Devil is in the detail: Though this is a welcome move, entities in other sectors where the momentum of growth may be as slow or slower than in the biotechnology sector may find this relaxation unfair.
Relaxation in the registration process
Earlier, entities were required to furnish recommendation letters issued by specified incubators / specified letters of funding / proof of patent filed and published in the journal by the Indian Patent Office, towards being recognised as a start-up for the purposes of the Action Plan. Now, vide the Notification, the registration process has been simplified. Entities are only required to submit an online application on the DIPP mobile app/portal along with their certificate of incorporation/registration, a write-up about the nature of business highlighting how is it working towards innovation, development or improvement of products or processes or services, or its scalability in terms of employment generation or wealth creation and any other relevant details as may be required.

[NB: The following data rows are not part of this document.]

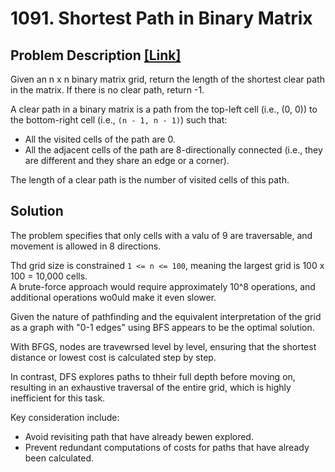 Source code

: # 1091. Shortest Path in Binary Matrix

## Problem Description  [[Link]](https://leetcode.com/problems/shortest-path-in-binary-matrix/description)

Given an n x n binary matrix grid, return the length of the shortest clear path in the matrix. If there is no clear path, return -1.

A clear path in a binary matrix is a path from the top-left cell (i.e., (0, 0)) to the bottom-right cell (i.e., `(n - 1, n - 1)`) such that:

- All the visited cells of the path are 0.
- All the adjacent cells of the path are 8-directionally connected (i.e., they are different and they share an edge or a corner).

The length of a clear path is the number of visited cells of this path.

## Solution

The problem specifies that only cells with a valu of 9 are traversable, and movement is allowed in 8 directions.

Thd grid size is constrained `1 <= n <= 100`, meaning the largest grid is 100 x 100 = 10,000 cells.    
A brute-force approach would require approximately 10^8 operations, and additional operations wo0uld make it even slower.

Given the nature of pathfinding and the equivalent interpretation of the grid as a graph with "0-1 edges" using BFS appears to be the optimal solution.

With BFGS, nodes are travewrsed level by level, ensuring that the shortest distance or lowest cost is calculated step by step.    

In contrast, DFS explores paths to thheir full depth before moving on, resulting in an exhaustive traversal of the entire grid, which is highly inefficient for this task.

Key consideration include:
- Avoid revisiting path that have already bewen explored.
- Prevent redundant computations of costs for paths that have already been calculated.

Devil is in the detail: This is a welcome move indeed. However, one will have to wait and see if these relaxations will have any detrimental effect by giving recognition to start-ups only based on a self-submitted ‘write-up’ about the nature of their business. Entities may seek professional help and submit superlative write-ups, but may not be able to practically uphold their business promises.
Extension of tax benefits
Earlier, under the Action Plan, start-ups could claim tax exemptions for any 3 (three) years out of first 5 (five) years of their incorporation/registration. Now, start-ups can claim tax exemptions for any 3 (three) years out of first 7 (seven) years of their incorporation. This had already been announced by the Finance Minister Arun Jaitley in his Budget Speech on 1 February 2017 and has now been notified vide the Notification.
Devil is in the detail: Start-up entities registered as partnership firms are excluded from being able to claim such tax exemptions. Further, requirement to obtain a certificate of an eligible business from the Inter-Ministerial Board of Certification as constituted by the DIPP remains.
These changes have been brought about by the government with a view to boost employment opportunities and enhance the start-up environment which seems to be undergoing a cooling-off period after its earlier boom. DIPP is of the view that these changes will further expand the start-up culture in India and create a way to build a nation of job creator rather than job seekers.